WORK INSTRUCTIONS - In the records, find every line with the word "Maven" and copy it out.

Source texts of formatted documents
#####
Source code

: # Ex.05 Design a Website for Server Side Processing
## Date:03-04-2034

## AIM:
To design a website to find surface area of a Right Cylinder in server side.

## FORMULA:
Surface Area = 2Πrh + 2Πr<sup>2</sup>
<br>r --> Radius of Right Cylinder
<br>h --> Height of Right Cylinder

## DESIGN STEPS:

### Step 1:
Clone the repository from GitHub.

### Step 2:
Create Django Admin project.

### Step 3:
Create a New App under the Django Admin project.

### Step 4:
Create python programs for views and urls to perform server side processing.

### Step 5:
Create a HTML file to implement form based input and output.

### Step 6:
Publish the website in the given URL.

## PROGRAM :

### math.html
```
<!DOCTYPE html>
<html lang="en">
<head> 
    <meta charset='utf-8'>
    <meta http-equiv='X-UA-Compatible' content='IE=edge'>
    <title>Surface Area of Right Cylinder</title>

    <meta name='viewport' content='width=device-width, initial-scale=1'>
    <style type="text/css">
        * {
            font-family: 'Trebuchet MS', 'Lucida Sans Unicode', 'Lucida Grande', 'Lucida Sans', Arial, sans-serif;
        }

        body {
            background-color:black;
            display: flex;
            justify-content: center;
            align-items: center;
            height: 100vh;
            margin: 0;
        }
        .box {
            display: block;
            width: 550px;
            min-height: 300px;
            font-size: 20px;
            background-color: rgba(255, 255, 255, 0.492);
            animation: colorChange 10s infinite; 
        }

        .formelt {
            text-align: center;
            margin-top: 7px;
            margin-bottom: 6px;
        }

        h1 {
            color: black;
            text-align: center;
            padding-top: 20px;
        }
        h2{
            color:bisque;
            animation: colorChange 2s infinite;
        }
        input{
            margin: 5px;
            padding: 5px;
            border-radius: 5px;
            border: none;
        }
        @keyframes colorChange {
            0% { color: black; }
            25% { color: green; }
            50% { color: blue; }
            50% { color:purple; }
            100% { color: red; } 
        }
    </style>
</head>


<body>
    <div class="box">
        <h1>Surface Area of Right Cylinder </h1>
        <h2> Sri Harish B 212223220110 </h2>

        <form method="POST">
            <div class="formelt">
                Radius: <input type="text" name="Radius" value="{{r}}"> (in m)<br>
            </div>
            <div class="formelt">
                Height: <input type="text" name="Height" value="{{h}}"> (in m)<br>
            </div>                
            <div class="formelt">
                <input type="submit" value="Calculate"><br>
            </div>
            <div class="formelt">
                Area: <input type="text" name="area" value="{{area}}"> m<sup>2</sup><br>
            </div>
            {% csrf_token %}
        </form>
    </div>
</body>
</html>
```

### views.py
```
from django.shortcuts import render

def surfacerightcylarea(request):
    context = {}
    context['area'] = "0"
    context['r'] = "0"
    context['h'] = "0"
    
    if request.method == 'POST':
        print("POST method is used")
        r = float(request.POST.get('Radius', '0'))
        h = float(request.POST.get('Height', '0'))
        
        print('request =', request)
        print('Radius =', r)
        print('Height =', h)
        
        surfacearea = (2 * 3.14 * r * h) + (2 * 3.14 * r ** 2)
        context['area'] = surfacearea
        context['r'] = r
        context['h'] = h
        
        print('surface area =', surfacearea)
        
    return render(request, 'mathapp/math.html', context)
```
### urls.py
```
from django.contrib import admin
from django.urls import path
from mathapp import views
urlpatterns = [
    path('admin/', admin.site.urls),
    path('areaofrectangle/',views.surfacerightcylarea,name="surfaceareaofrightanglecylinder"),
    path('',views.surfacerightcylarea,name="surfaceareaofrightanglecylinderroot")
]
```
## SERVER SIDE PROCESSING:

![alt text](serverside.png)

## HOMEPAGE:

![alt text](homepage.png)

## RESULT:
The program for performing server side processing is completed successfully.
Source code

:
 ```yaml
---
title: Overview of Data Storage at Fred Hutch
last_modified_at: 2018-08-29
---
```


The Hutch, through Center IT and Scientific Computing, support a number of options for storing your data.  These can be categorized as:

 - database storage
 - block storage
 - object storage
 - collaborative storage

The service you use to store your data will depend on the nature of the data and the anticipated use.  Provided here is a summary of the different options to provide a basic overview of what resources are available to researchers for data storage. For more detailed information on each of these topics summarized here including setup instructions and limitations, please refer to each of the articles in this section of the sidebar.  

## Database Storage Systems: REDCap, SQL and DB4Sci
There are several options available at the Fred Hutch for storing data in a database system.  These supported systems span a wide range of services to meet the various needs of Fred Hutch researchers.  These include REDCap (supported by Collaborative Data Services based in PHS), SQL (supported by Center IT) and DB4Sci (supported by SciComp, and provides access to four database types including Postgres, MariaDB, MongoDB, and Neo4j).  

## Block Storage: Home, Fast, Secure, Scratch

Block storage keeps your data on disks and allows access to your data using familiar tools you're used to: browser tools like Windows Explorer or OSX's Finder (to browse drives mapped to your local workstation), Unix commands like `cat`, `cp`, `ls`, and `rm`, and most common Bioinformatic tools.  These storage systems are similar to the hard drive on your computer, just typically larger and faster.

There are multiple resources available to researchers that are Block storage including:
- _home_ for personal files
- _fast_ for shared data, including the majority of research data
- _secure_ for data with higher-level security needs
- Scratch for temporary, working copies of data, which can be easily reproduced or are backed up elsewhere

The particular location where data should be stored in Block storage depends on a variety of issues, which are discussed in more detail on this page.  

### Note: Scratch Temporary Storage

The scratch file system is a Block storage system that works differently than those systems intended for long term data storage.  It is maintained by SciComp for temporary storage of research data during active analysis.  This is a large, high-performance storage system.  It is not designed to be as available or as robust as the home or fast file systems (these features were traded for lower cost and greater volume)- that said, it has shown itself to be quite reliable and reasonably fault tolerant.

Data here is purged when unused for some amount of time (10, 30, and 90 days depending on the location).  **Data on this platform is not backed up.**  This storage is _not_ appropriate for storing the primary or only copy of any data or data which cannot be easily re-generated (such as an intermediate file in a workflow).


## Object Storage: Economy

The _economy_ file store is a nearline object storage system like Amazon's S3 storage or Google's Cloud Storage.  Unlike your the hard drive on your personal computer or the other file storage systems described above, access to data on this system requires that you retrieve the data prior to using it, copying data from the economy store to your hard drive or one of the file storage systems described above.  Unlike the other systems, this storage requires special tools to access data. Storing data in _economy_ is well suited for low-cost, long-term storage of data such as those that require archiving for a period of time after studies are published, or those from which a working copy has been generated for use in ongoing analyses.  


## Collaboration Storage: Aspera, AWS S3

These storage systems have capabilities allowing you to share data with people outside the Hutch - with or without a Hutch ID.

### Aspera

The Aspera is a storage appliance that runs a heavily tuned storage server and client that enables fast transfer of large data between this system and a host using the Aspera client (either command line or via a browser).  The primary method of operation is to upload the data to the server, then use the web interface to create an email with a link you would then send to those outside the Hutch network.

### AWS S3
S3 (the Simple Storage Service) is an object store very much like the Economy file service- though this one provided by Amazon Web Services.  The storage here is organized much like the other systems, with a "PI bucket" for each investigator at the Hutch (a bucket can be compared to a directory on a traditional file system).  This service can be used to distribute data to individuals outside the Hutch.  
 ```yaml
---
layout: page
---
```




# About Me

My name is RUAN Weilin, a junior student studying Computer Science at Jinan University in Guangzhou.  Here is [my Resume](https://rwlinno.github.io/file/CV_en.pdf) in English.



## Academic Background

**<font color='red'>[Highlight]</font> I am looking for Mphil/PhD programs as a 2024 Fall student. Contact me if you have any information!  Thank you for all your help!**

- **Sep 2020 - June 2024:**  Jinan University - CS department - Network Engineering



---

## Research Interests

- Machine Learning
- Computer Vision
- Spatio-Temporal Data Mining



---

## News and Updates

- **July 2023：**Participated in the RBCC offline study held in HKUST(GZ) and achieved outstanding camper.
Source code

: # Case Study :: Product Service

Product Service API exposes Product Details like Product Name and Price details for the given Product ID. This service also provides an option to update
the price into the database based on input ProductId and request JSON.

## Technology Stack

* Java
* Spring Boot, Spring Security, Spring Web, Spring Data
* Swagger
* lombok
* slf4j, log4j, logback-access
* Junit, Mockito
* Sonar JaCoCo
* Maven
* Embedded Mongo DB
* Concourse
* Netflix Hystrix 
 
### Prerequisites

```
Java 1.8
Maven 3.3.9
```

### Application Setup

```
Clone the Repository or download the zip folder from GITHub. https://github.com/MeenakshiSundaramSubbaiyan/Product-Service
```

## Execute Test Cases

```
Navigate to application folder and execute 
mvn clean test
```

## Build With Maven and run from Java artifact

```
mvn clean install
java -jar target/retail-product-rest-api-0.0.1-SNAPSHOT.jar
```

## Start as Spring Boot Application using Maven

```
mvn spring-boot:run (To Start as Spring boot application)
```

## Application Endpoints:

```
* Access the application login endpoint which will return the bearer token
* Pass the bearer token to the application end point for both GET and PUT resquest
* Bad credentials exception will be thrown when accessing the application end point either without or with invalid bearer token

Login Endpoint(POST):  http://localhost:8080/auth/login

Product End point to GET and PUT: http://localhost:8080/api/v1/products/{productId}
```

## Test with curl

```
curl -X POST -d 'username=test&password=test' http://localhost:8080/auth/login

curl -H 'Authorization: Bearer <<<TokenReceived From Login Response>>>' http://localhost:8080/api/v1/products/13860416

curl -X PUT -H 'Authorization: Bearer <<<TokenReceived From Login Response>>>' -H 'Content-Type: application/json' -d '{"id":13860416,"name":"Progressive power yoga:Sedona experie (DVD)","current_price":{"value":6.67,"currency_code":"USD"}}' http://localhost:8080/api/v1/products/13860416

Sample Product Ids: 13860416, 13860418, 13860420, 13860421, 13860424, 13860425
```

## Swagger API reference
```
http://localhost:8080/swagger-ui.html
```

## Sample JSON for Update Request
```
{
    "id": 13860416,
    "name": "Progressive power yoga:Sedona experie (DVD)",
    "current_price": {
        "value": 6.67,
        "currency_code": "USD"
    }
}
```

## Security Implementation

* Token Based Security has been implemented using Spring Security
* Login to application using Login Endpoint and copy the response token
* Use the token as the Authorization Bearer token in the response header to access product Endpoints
#####
SOLUTION TO THIS TASK -
* Maven
Maven 3.3.9
## Build With Maven and run from Java artifact
## Start as Spring Boot Application using Maven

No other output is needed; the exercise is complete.